New Bikol Orthography – Part 2

In this part, I would like to show how to implement the new orthography within the Bikol macrolanguage. Let’s clarify first why Bikol is classified as a macrolanguage in ISO. Is it not a dialect? How about a language? What are the differences anyway?


ISO 639 [1] governs the classification of language varieties if they are dialects, individual languages, macrolanguages or collections of languages. It acknowledges that there is no uniform definition of language that is acceptable to all language speakers and linguistic experts suited for all purposes.

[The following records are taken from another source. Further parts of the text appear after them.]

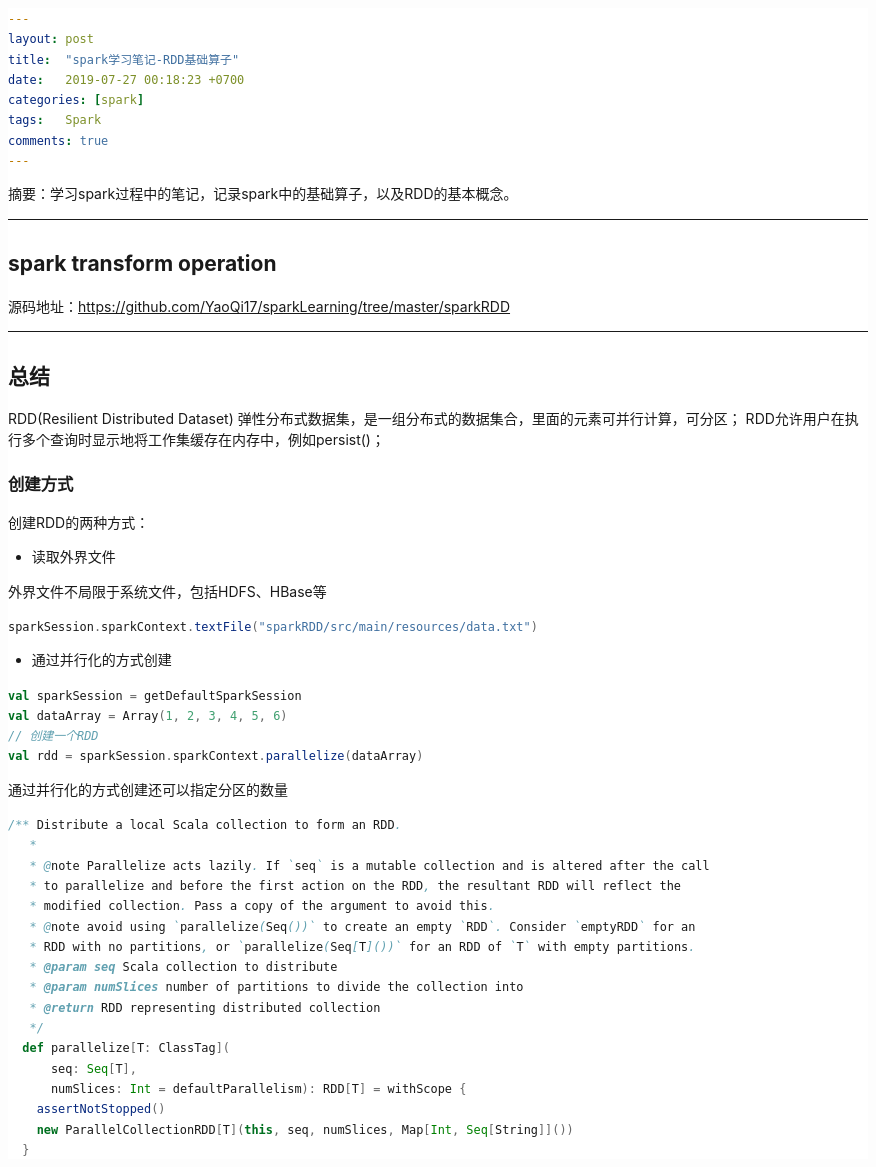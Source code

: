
 ```yaml
---
layout: post
title:  "spark学习笔记-RDD基础算子"
date:   2019-07-27 00:18:23 +0700
categories: [spark]
tags:   Spark
comments: true
---
```


摘要：学习spark过程中的笔记，记录spark中的基础算子，以及RDD的基本概念。

------

## spark transform operation

源码地址：<https://github.com/YaoQi17/sparkLearning/tree/master/sparkRDD>

----

## 总结

RDD(Resilient Distributed Dataset) 弹性分布式数据集，是一组分布式的数据集合，里面的元素可并行计算，可分区；
RDD允许用户在执行多个查询时显示地将工作集缓存在内存中，例如persist()；

### 创建方式

创建RDD的两种方式：

* 读取外界文件

外界文件不局限于系统文件，包括HDFS、HBase等

```scala
sparkSession.sparkContext.textFile("sparkRDD/src/main/resources/data.txt")
```

* 通过并行化的方式创建

```scala
val sparkSession = getDefaultSparkSession
val dataArray = Array(1, 2, 3, 4, 5, 6)
// 创建一个RDD
val rdd = sparkSession.sparkContext.parallelize(dataArray)
```

通过并行化的方式创建还可以指定分区的数量

```scala
/** Distribute a local Scala collection to form an RDD.
   *
   * @note Parallelize acts lazily. If `seq` is a mutable collection and is altered after the call
   * to parallelize and before the first action on the RDD, the resultant RDD will reflect the
   * modified collection. Pass a copy of the argument to avoid this.
   * @note avoid using `parallelize(Seq())` to create an empty `RDD`. Consider `emptyRDD` for an
   * RDD with no partitions, or `parallelize(Seq[T]())` for an RDD of `T` with empty partitions.
   * @param seq Scala collection to distribute
   * @param numSlices number of partitions to divide the collection into
   * @return RDD representing distributed collection
   */
  def parallelize[T: ClassTag](
      seq: Seq[T],
      numSlices: Int = defaultParallelism): RDD[T] = withScope {
    assertNotStopped()
    new ParallelCollectionRDD[T](this, seq, numSlices, Map[Int, Seq[String]]())
  }
```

But it did outline a set of criteria in their classification of languages deemed fit for the intended range of application of that standard. Whatever range of applications is contemplated, that is not mentioned in the website.

Based on how I understood ISO 639, the dominant criterion used to classify a language variety is ethnolinguistic identity – if both language varieties share a common, well-established ethnolinguistic identity, both are treated as varieties of the same language (a dialect in short) even if intelligibility is marginal. There is intelligibility if speakers of both variety have inherent understanding of each other at a functional level, without the need to learn the other variety. In ISO 639, if each linguistic variety has a distinct ethnolinguistic identity, even if sufficiently intelligible to each other, they are treated as distinct languages. Problem for this standard is, it did not define what is an ethnolinguistic identity. Although unstated, I would suppose that shared ethnolinguistic identity means having (a) a common literature or culture and (b) a central language variety intelligible to the varieties in question. In ISO, an individual language encompasses a defined range in spatial, temporal and social spectrum of its linguistic varieties, whether spoken and written, including its standardised variety.

It also used the terms “Macrolanguage” and “collections of languages”. Individual languages are members of a macrolanguage if they all have (a) close linguistic relations and (b) common linguistic identity (due to a single written form or a standard spoken language used in wider commnication among the speakers of such closely related languages) in at least one domain. Language collections are groups of languages which are never deemed a single language in any context.

But I find that even with the term macrolanguage, we are still incapable of distinguishing language varieties that are (1) mutually intelligible yet ethnolinguistically distinct, from (2) mutually marginally intelligible or unintelligible yet ethnolinguistically integrated. I think it would be better if additional terms are invented, like ‘apolanguage’ (‘apo’ away from, detached) for (1) and invent ‘arthrolanguage’ (‘arthro’ joint) for (2), while at the same time using ‘isolanguage’ (‘iso’ equal, like) for an individual language where varieties have matching boundaries in terms of intelligibility and ethnolinguistic identity. And also call each variety within an arthrolanguage or apolanguage as an ‘ethnolect’. I believe that ISO 639 definition of language is a good step forward but there is still room for improvement of traditional definitions.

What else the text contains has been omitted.